Plus précisément. Si nous comprenons bien, la circulation sur la départementale sera maintenue malgré l’énorme trou du chantier, par une déviation nécessitant la destruction supplémentaire des commerces et habitations de la rive sud de l’Avenue Louis Aragon le long du trou, y compris les aménagements et plantations vieux d’une semaine liés à la rénovation de la Nationale 7. Il nous est difficile de prétendre, sans le secours d’un bureau d’étude, qu’une autre solution serait possible en déviant la départementale par les rues parallèles, par exemple via l’avenue Karl Marx. Une telle étude a-t-elle au moins été faite ? Est-il encore temps de la faire ?

En tout cas, ce coût humain et matériel exorbitant doit être limité au maximum, et nous espérons que de jolis bâtiments comme le pavillon 3, rue Jean Jaurès, faisant partie du « charme du quartier », seront épargnés.

Reste le chantier lui-même, et notamment le mouvement des camions évacuant les déblais.

Les centaines de Villejuifois qui ont assisté à la « concertation » dans la salle de congrès des Esselières ont baissé la tête quand le chiffre de 40 rotations de camions par jour a été annoncé. Nous ne pouvions à cette époque esquisser le moindre murmure, tant que le principe du lancement de la ligne Rouge Sud n’avait pas encore été acté. Il est temps, aujourd’hui, de soulever des objections et d’avancer des suggestions.

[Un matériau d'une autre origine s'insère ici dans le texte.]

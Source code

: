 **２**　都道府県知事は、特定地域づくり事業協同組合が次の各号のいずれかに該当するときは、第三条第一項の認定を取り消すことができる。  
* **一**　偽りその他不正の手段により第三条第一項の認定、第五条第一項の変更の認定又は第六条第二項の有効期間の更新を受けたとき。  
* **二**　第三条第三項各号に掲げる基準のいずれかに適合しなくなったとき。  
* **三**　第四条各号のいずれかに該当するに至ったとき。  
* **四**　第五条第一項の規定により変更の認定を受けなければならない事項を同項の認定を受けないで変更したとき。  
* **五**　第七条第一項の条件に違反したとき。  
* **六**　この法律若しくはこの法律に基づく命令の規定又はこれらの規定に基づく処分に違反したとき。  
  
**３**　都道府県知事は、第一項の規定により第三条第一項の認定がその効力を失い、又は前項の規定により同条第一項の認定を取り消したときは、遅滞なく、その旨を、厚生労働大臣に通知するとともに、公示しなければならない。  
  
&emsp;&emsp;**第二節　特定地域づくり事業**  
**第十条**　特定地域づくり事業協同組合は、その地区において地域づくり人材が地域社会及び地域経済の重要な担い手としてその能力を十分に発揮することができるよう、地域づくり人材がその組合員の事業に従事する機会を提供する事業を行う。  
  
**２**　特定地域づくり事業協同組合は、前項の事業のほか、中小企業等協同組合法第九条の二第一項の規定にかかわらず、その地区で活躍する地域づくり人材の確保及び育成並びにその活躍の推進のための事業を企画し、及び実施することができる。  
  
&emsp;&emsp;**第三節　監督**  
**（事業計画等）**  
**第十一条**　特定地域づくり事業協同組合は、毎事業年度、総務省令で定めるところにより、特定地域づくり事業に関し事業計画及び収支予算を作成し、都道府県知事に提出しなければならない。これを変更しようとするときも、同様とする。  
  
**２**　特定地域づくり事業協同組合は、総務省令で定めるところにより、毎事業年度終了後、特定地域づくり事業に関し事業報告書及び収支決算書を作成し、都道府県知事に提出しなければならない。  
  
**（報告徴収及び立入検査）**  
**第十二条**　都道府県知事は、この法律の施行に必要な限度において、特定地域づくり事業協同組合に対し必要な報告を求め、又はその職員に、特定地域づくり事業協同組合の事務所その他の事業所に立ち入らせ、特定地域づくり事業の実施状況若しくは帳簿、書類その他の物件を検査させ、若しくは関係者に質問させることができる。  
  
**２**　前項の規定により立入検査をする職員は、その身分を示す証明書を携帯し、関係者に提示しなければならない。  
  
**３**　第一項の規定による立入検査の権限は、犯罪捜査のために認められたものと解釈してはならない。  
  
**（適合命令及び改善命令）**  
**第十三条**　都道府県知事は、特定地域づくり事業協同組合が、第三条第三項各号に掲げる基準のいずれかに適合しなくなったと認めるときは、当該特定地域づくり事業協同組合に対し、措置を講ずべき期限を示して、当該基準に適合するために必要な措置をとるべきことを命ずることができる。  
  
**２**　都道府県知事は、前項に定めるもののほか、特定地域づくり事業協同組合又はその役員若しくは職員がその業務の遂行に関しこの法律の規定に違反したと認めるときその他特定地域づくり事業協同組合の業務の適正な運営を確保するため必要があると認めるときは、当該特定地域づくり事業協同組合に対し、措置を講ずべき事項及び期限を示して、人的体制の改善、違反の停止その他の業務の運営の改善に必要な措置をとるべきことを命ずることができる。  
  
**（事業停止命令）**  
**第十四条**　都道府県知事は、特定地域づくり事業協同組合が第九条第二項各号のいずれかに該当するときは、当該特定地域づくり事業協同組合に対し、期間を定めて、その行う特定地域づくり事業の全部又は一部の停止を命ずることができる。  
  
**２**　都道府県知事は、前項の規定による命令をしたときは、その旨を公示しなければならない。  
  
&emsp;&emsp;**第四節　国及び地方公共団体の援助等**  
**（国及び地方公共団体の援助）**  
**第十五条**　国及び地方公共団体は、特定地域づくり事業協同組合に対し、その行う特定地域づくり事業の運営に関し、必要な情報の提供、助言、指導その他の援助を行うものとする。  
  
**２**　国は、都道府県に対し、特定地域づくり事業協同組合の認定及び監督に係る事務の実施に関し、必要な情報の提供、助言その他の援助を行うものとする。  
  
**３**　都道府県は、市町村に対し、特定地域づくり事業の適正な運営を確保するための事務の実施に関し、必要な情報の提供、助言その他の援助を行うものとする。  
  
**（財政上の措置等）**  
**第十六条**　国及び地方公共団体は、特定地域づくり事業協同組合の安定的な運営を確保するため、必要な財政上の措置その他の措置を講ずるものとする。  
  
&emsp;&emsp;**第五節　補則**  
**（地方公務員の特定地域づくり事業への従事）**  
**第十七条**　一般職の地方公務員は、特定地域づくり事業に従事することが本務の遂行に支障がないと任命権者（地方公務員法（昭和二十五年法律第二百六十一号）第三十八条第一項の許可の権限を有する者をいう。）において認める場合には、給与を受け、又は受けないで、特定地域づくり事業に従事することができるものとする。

Une telle noria de camions au cœur de la ville est-elle inévitable ? Non. Sur le plateau de Villejuif , à Louis-Aragon, on n’a pas de cours d’eau mais on a deux voies ferrées : la M7 et le T7. Il est tentant sur le papier mais sans doute difficile de « brancher » un chemin de fer Decauville sur la M7 pour évacuer les déblais vers la Seine. En revanche, il est certainement peu couteux de le brancher, de plein pied et à quelque mètres du chantier, sur le terminus du tramway, et d’évacuer la terre par des convois s’intercalant entre les rames du tramway, ou en dehors des heures de service, vers la plaine de Montjean où elle sera stockée et transbordée.

Interrogés sur cette suggestion, des responsables de la SGP nous ont dit que c’était une bonne idée, mais que la Ratp n’accepterait sans doute pas. Nous nous tournons donc vers la Ratp, mais surtout vers la préfecture de région : il serait inadmissible que les habitants-contribuables soient une fois de plus les victimes de mésententes entre des entreprises semi-publiques (comme entre Ratp et Sncf à propos du RER B), et qu’une solution techniquement réalisable et bénéfique pour l’environnement et la qualité de vie des habitants pendant le chantier soit rejetée, pour la raison institutionnelle que la SGP n’est pas la Ratp.

En résumé, nous demandons un chantier propre, sécurisé, impactant au minimum le quartier, avec un « circuit court » de surveillance et d’alerte entre un comité des résidents et un responsable de chantier identifié et disponible, et l’évacuation des déblais par la voie ferrée du T7.

***

En espérant être entendu, Monsieur le Président, je vous prie d’agréer l’expression de ma considération distinguée.